It's not easy and stressful living next to the in-laws they don't say anything anymore because we've taken them so many times to the barangay, so the rock throwing on top of the roof has stopped and the loud bad talk has ended but they still get us with actions, they've never had that many cats before, they still bad talk us all over town, the Philippine citizen (poor folk, not much schooling) believes everything he's told so if an in-law talks bad about you it's believed another sad reality, so I've started giving out our side of the story, it's helping.

After Typhoon Glenda last year, we lost our roof late at night and didn't get much sleep if any, in the morning it was tough getting up because well.... we knew our roof was gone but to make matters worse viewing whats left of our metal roof stacked feet deep in the in-laws yard we started fighting back, so their stuff is open game from now on.

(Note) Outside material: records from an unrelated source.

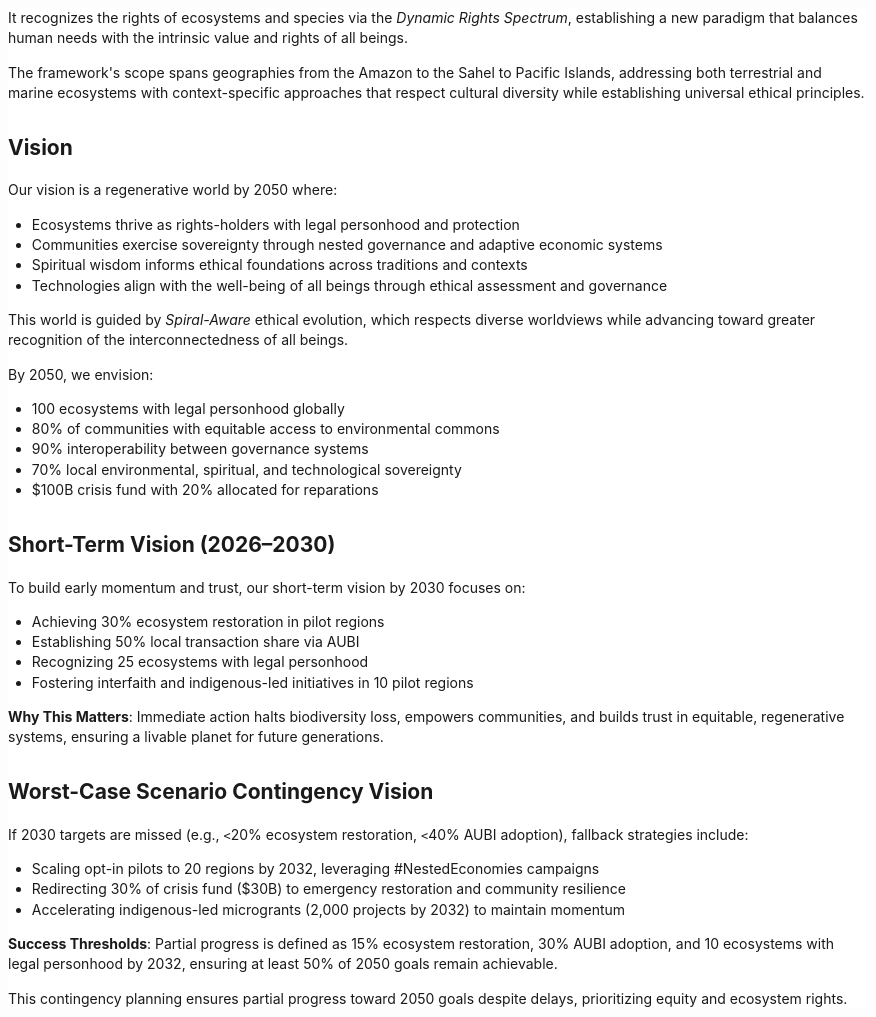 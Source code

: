 It recognizes the rights of ecosystems and species via the *Dynamic Rights Spectrum*, establishing a new paradigm that balances human needs with the intrinsic value and rights of all beings.

The framework's scope spans geographies from the Amazon to the Sahel to Pacific Islands, addressing both terrestrial and marine ecosystems with context-specific approaches that respect cultural diversity while establishing universal ethical principles.

## <a id="vision"></a>Vision

Our vision is a regenerative world by 2050 where:

- Ecosystems thrive as rights-holders with legal personhood and protection
- Communities exercise sovereignty through nested governance and adaptive economic systems
- Spiritual wisdom informs ethical foundations across traditions and contexts
- Technologies align with the well-being of all beings through ethical assessment and governance

This world is guided by *Spiral-Aware* ethical evolution, which respects diverse worldviews while advancing toward greater recognition of the interconnectedness of all beings.

By 2050, we envision:
- 100 ecosystems with legal personhood globally
- 80% of communities with equitable access to environmental commons
- 90% interoperability between governance systems
- 70% local environmental, spiritual, and technological sovereignty
- $100B crisis fund with 20% allocated for reparations

## <a id="short-term-vision"></a>Short-Term Vision (2026–2030)

To build early momentum and trust, our short-term vision by 2030 focuses on:

- Achieving 30% ecosystem restoration in pilot regions
- Establishing 50% local transaction share via AUBI
- Recognizing 25 ecosystems with legal personhood
- Fostering interfaith and indigenous-led initiatives in 10 pilot regions

**Why This Matters**: Immediate action halts biodiversity loss, empowers communities, and builds trust in equitable, regenerative systems, ensuring a livable planet for future generations.

## <a id="worst-case-scenario"></a>Worst-Case Scenario Contingency Vision

If 2030 targets are missed (e.g., `<`20% ecosystem restoration, `<`40% AUBI adoption), fallback strategies include:  

- Scaling opt-in pilots to 20 regions by 2032, leveraging #NestedEconomies campaigns
- Redirecting 30% of crisis fund ($30B) to emergency restoration and community resilience
- Accelerating indigenous-led microgrants (2,000 projects by 2032) to maintain momentum

**Success Thresholds**: Partial progress is defined as 15% ecosystem restoration, 30% AUBI adoption, and 10 ecosystems with legal personhood by 2032, ensuring at least 50% of 2050 goals remain achievable.

This contingency planning ensures partial progress toward 2050 goals despite delays, prioritizing equity and ecosystem rights.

Gonna ready the rat traps and thank you all for the help on the cats I feel I've got something to work with, I may try to have the kids catch the cats and then transport them to an alternate location at night and possibly some other idea's that sound real promising. :heh:


----------



## lefties43332 (Oct 21, 2012)

mcalleyboy said:


> It's not easy and stressful living next to the in-laws they don't say anything anymore because we've taken them so many times to the barangay, so the rock throwing on top of the roof has stopped and the loud bad talk has ended but they still get us with actions, they've never had that many cats before, they still bad talk us all over town, the Philippine citizen (poor folk, not much schooling) believes everything he's told so if an in-law talks bad about you it's believed another sad reality, so I've started giving out our side of the story, it's helping.
> 
> After Typhoon Glenda last year, we lost our roof late at night and didn't get much sleep if any, in the morning it was tough getting up because well.... we knew our roof was gone but to make matters worse viewing whats left of our metal roof stacked feet deep in the in-laws yard we started fighting back, so their stuff is open game from now on.
> 
> Gonna ready the rat traps and thank you all for the help on the cats I feel I've got something to work with, I may try to have the kids catch the cats and then transport them to an alternate location at night and possibly some other idea's that sound real promising. :heh:


Maybe the cats are after your rats. I would have moved long ago.


----------



## 197649 (Jan 1, 2013)

We had the Buranguy come by what a waste of time. I have a chocolate lab so they don't enter our yard where he is at. Here is a couple of solutions that do work but its only a temp fix 
Black pepper
1 cup water boiled remove from heat wait 2-5 minutes.
Mix 2 tablespoons of fresh black pepper stir to dissolve let cool
Pour in spray bottle 

Lemon Eucalyptus
1 quart water
10 drops lemon oil or 1 lemon
20 drops eucalyptus oil

Save the peels from fresh limes and lemons. Chop the peels into coarse chunks, and then scatter the peels around problem spots in your garden. The citrus will repel cats without damaging your plants or your garden soil. Citrus rinds can also be placed around indoor or outdoor potted plants.
Try mixing 20 drops of eucalyptus essential oil and 20 drops of citrus essential oil in a quart of water. The smell of the citrus and eucalyptus is often enough to keep stray cats away.
Coffee grounds may discourage animals from visiting your flower beds, and coffee grounds are beneficial for plants and soil.
A simple spray made of a few drops of rosemary essential oil and water is often enough to keep cats away. The spray can be used outdoors, and is safe enough to use on carpet or upholstery
I also have a pellet gun which runs them off when they are howling at night.


----------



## M.C.A. (Feb 24, 2013)

*Herbal approach*



c_acton98 said:


> We had the Buranguy come by what a waste of time. I have a chocolate lab so they don't enter our yard where he is at. Here is a couple of solutions that do work but its only a temp fix
> Black pepper
> 1 cup water boiled remove from heat wait 2-5 minutes.
> Mix 2 tablespoons of fresh black pepper stir to dissolve let cool
> ...


The Coffee grounds is a good idea and the spray bottle sounds effective and a low cost approach. Most of the cats come over from the side of the brother in-laws house.


----------



## 197649 (Jan 1, 2013)

I know the black pepper system works but it doesn't last long time. I spray my area about once a week and make the pepper very strong. When I spray it I sneeze


----------



## M.C.A. (Feb 24, 2013)

*Pepper spray*



c_acton98 said:


> I know the black pepper system works but it doesn't last long time. I spray my area about once a week and make the pepper very strong. When I spray it I sneeze


I like the cost factor its gonna be low so I think it's a great plan.


----------



## Veronica (Apr 5, 2008)

mcalleyboy said:


> I like the cost factor its gonna be low so I think it's a great plan.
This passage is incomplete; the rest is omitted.